Fig 4. GFAP was ubiquitinated and truncated in brain samples of AxD patients.

Proteins from temporal or frontal white matter of five AxD patients (AxD, #1–5) and five non-AxD controls (Con, #1–5) were sequentially extracted with buffers of increasing strength. Sarkosyl-insoluble fractions were analyzed by Coomassie blue staining (A), followed by immunoblotting with 2.2B₁₀ (B), SMI-23 (C), and SMI-21 (D) anti-GFAP antibodies. Increased levels of full-length GFAP (B-D, arrows) were consistently observed in AxD brain samples when compared with non-AxD controls. Both 2.2B₁₀ (B) and SMI-21 (D) antibodies also detected GFAP fragments sized between 25 and 35-kDa, one of which was confirmed to be caspase-generated fragment by a caspase cleavage site-specific neoepitope antibody (E). Note that the presence of high molecular weight GFAP smear (B-D) correlated with the detection of increased levels of αB-crystallin (F) and ubiquitin (G) in AxD samples with the highest insoluble GFAP levels (AxD, #1–3). Approximate molecular weight markers (in kDa) were shown on the left. Uncropped images of blots (E-G) were shown in S2 Fig.

Elevated levels of GFAP correlated with the detection of degradation products in AxD mouse models

Using these antibodies, we next examined the expression levels and degradation patterns of GFAP in two types of AxD models. While GFAP^Tg transgenic mice were engineered to constitutively overexpress human wild type GFAP [13], GFAP^+/R236H knockin mice carry a R236H point mutation in the mouse Gfap [15] that is homologous to the common R239H mutation in the human AxD. Both lines exhibit key features of human AxD including increased GFAP levels and widespread deposition of Rosenthal fibers, with GFAP^Tg mice being the more severely affected of the two models [15].
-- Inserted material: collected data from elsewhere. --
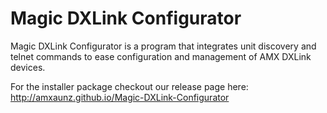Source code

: Magic DXLink Configurator
============
Magic DXLink Configurator is a program that integrates unit discovery and telnet commands to ease configuration and management of AMX DXLink devices.

For the installer package checkout our release page here:
http://amxaunz.github.io/Magic-DXLink-Configurator
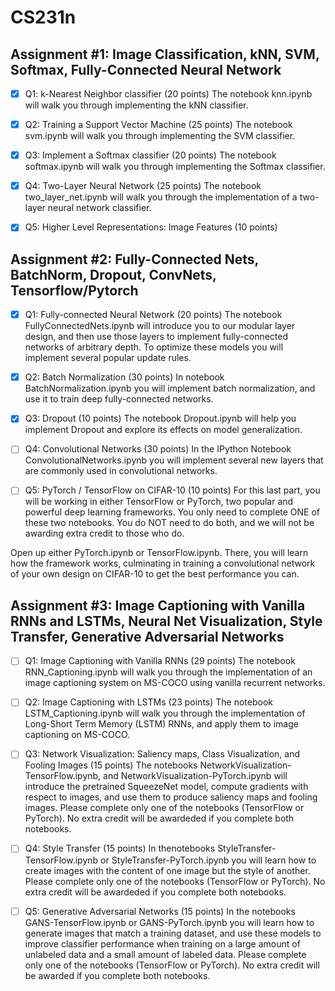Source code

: # CS231n

## Assignment #1: Image Classification, kNN, SVM, Softmax, Fully-Connected Neural Network
- [x] Q1: k-Nearest Neighbor classifier (20 points)
The notebook knn.ipynb will walk you through implementing the kNN classifier.

- [x] Q2: Training a Support Vector Machine (25 points)
The notebook svm.ipynb will walk you through implementing the SVM classifier.

- [x] Q3: Implement a Softmax classifier (20 points)
The notebook softmax.ipynb will walk you through implementing the Softmax classifier.

- [x] Q4: Two-Layer Neural Network (25 points)
The notebook two_layer_net.ipynb will walk you through the implementation of a two-layer neural network classifier.

- [x] Q5: Higher Level Representations: Image Features (10 points)
## Assignment #2: Fully-Connected Nets, BatchNorm, Dropout, ConvNets, Tensorflow/Pytorch
- [x] Q1: Fully-connected Neural Network (20 points)
The notebook FullyConnectedNets.ipynb will introduce you to our modular layer design, and then use those layers to implement fully-connected networks of arbitrary depth. To optimize these models you will implement several popular update rules.

- [x] Q2: Batch Normalization (30 points)
In notebook BatchNormalization.ipynb you will implement batch normalization, and use it to train deep fully-connected networks.

- [x] Q3: Dropout (10 points)
The notebook Dropout.ipynb will help you implement Dropout and explore its effects on model generalization.

- [ ] Q4: Convolutional Networks (30 points)
In the IPython Notebook ConvolutionalNetworks.ipynb you will implement several new layers that are commonly used in convolutional networks.

- [ ] Q5: PyTorch / TensorFlow on CIFAR-10 (10 points)
For this last part, you will be working in either TensorFlow or PyTorch, two popular and powerful deep learning frameworks. You only need to complete ONE of these two notebooks. You do NOT need to do both, and we will not be awarding extra credit to those who do.

Open up either PyTorch.ipynb or TensorFlow.ipynb. There, you will learn how the framework works, culminating in training a convolutional network of your own design on CIFAR-10 to get the best performance you can.

## Assignment #3: Image Captioning with Vanilla RNNs and LSTMs, Neural Net Visualization, Style Transfer, Generative Adversarial Networks
- [ ] Q1: Image Captioning with Vanilla RNNs (29 points)
The notebook RNN_Captioning.ipynb will walk you through the implementation of an image captioning system on MS-COCO using vanilla recurrent networks.

- [ ] Q2: Image Captioning with LSTMs (23 points)
The notebook LSTM_Captioning.ipynb will walk you through the implementation of Long-Short Term Memory (LSTM) RNNs, and apply them to image captioning on MS-COCO.

- [ ] Q3: Network Visualization: Saliency maps, Class Visualization, and Fooling Images (15 points)
The notebooks NetworkVisualization-TensorFlow.ipynb, and NetworkVisualization-PyTorch.ipynb will introduce the pretrained SqueezeNet model, compute gradients with respect to images, and use them to produce saliency maps and fooling images. Please complete only one of the notebooks (TensorFlow or PyTorch). No extra credit will be awardeded if you complete both notebooks.

- [ ] Q4: Style Transfer (15 points)
In thenotebooks StyleTransfer-TensorFlow.ipynb or StyleTransfer-PyTorch.ipynb you will learn how to create images with the content of one image but the style of another. Please complete only one of the notebooks (TensorFlow or PyTorch). No extra credit will be awardeded if you complete both notebooks.

- [ ] Q5: Generative Adversarial Networks (15 points)
In the notebooks GANS-TensorFlow.ipynb or GANS-PyTorch.ipynb you will learn how to generate images that match a training dataset, and use these models to improve classifier performance when training on a large amount of unlabeled data and a small amount of labeled data. Please complete only one of the notebooks (TensorFlow or PyTorch). No extra credit will be awarded if you complete both notebooks.
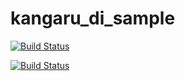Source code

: # kangaru_di_sample

[![Build Status](https://travis-ci.com/kirillPshenychnyi/kangaru_di_sample.svg?branch=master)](https://travis-ci.com/kirillPshenychnyi/kangaru_di_sample)

[![Build Status](https://travis-ci.com/kirillPshenychnyi/kangaru_di_sample.svg?branch=di_dependency)](https://travis-ci.com/kirillPshenychnyi/kangaru_di_sample)
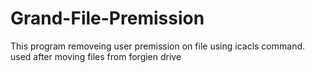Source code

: # Grand-File-Premission
This program removeing user premission on file using icacls command.
used after moving files from forgien drive

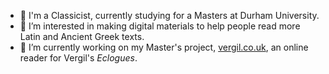 - 👋 I'm a Classicist, currently studying for a Masters at Durham University.
- 👀 I’m interested in making digital materials to help people read more Latin and Ancient Greek texts.
- 🌱 I’m currently working on my Master's project, <a href="https://www.vergil.co.uk">vergil.co.uk</a>, an online reader for Vergil's <i>Eclogues</i>.
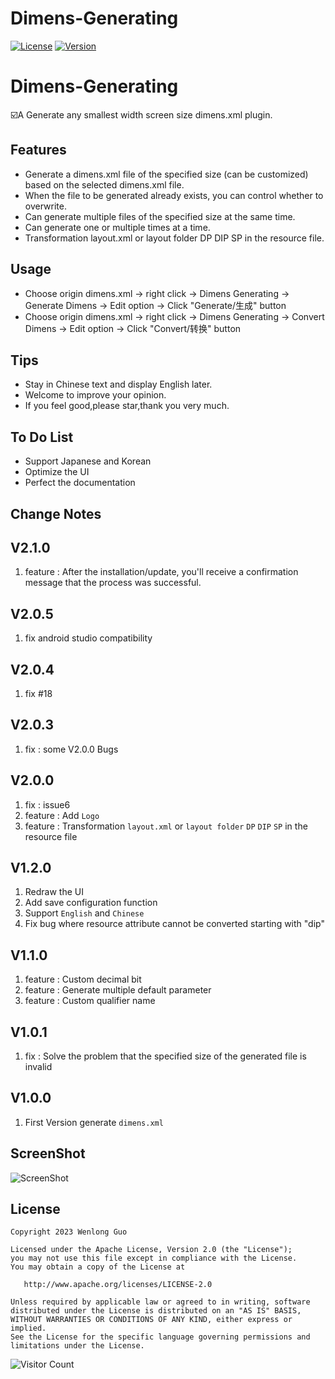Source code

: Dimens-Generating
=================

[![License][license-img]][license]
[![Version][version-img]][plugin]

# Dimens-Generating

:ballot_box_with_check:A Generate any smallest width screen size dimens.xml plugin.

## Features

* Generate a dimens.xml file of the specified size (can be customized) based on the selected dimens.xml file.
* When the file to be generated already exists, you can control whether to overwrite.
* Can generate multiple files of the specified size at the same time.
* Can generate one or multiple times at a time.
* Transformation layout.xml or layout folder DP DIP SP in the resource file.

## Usage

* Choose origin dimens.xml -> right click -> Dimens Generating -> Generate Dimens -> Edit option -> Click "Generate/生成" button
* Choose origin dimens.xml -> right click -> Dimens Generating -> Convert Dimens -> Edit option -> Click "Convert/转换" button

## Tips

* Stay in Chinese text and display English later.
* Welcome to improve your opinion.
* If you feel good,please star,thank you very much.

## To Do List

* Support Japanese and Korean
* Optimize the UI
* Perfect the documentation

## Change Notes

## V2.1.0

1. feature : After the installation/update, you'll receive a confirmation message that the process was successful.

## V2.0.5

1. fix android studio compatibility

## V2.0.4

1. fix #18

## V2.0.3

1. fix : some V2.0.0 Bugs

## V2.0.0

1. fix : issue6
2. feature : Add `Logo`
3. feature : Transformation `layout.xml` or `layout folder` `DP` `DIP` `SP` in the resource file</li>

## V1.2.0

1. Redraw the UI
2. Add save configuration function
3. Support `English` and `Chinese`
4. Fix bug where resource attribute cannot be converted starting with "dip"</li>

## V1.1.0

1. feature : Custom decimal bit
2. feature : Generate multiple default parameter
3. feature : Custom qualifier name

## V1.0.1

1. fix : Solve the problem that the specified size of the generated file is invalid

## V1.0.0

1. First Version generate `dimens.xml`


## ScreenShot

![ScreenShot](https://plugins.jetbrains.com/files/11290/screenshot_19610.png)


License
-------

    Copyright 2023 Wenlong Guo

    Licensed under the Apache License, Version 2.0 (the "License");
    you may not use this file except in compliance with the License.
    You may obtain a copy of the License at

       http://www.apache.org/licenses/LICENSE-2.0

    Unless required by applicable law or agreed to in writing, software
    distributed under the License is distributed on an "AS IS" BASIS,
    WITHOUT WARRANTIES OR CONDITIONS OF ANY KIND, either express or implied.
    See the License for the specific language governing permissions and
    limitations under the License.

![Visitor Count](https://profile-counter.glitch.me/Wenlong-Guo/count.svg)

[license-img]: https://img.shields.io/badge/License-MIT-green.svg
[license]: https://github.com/Wenlong-Guo/Dimens-Generating/blob/master/LICENSE
[version-img]: https://img.shields.io/badge/Jetbrains%20Plugins-V2.0.5-blue.svg
[plugin]: https://plugins.jetbrains.com/plugin/11290
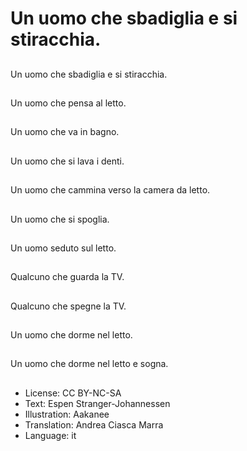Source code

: # Un uomo che sbadiglia e si stiracchia.

##
Un uomo che sbadiglia e si stiracchia.

##
Un uomo che pensa al letto.

##
Un uomo che va in bagno.

##
Un uomo che si lava i denti.

##
Un uomo che cammina verso la camera da letto.

##
Un uomo che si spoglia.

##
Un uomo seduto sul letto.

##
Qualcuno che guarda la TV.

##
Qualcuno che spegne la TV.

##
Un uomo che dorme nel letto.

##
Un uomo che dorme nel letto e sogna.

##
* License: CC BY-NC-SA
* Text: Espen Stranger-Johannessen
* Illustration: Aakanee
* Translation: Andrea Ciasca Marra
* Language: it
Like other intermediate filament family members, GFAP normally exists in dynamic equilibrium between Triton X soluble and insoluble pools. Using the RIPA extraction buffer, GFAP was fractionated primarily into a RIPA-insoluble but urea-soluble fraction [31, 33]. Immunoblotting of the urea-soluble fraction revealed that both SMI-21 (Fig 5B) and 6F2 (Fig 5D) antibodies detected GFAP in GFAP^Tg transgenic mice but not in GFAP^+/R236H knockin and GFAP^+/+ control mice, suggesting that these antibodies specifically recognized human GFAP (hGFAP) but not mouse GFAP (mGFAP). In contrast, 2.2B₁₀ (Fig 5A) and SMI-23 (Fig 5C) antibodies detected GFAP in mice of all genotypes, indicating that they reacted with both mGFAP and hGFAP. Quantitative analysis of the intact GFAP using the 2.2B₁₀ antibody showed a 3.2-fold (3.2±0.3, n = 3) increase in GFAP^R236H/+ mice and 26-fold (25.9±1.8, n = 3) increase in GFAP^Tg mice compared to wild type (GFAP^+/+) controls (Fig 5A). In addition to intact GFAP, the 2.2B₁₀ antibody also detected degradation products with sizes ranging between 25 and 35 kDa in the GFAP^Tg mice. The average level of the major GFAP fragment (Fig 5A, arrow) was measured to be 16.2%±0.5% (n = 3) of the full-length protein. These findings suggest that elevated GFAP levels correlate with proteolytic cleavage of GFAP to generate N-terminal fragments as a consistent feature of AxD. The level of αB-crystallin, a component of Rosenthal fibers, was also increased in GFAP^+/R236H knockin and GFAP^Tg transgenic mice compared to wild type controls (Fig 5F), consistent with a recent study that αB-crystallin was up-regulated in response to accumulation of GFAP [7].

Fig 5. Analysis of GFAP in mouse models of AxD by immunoblotting.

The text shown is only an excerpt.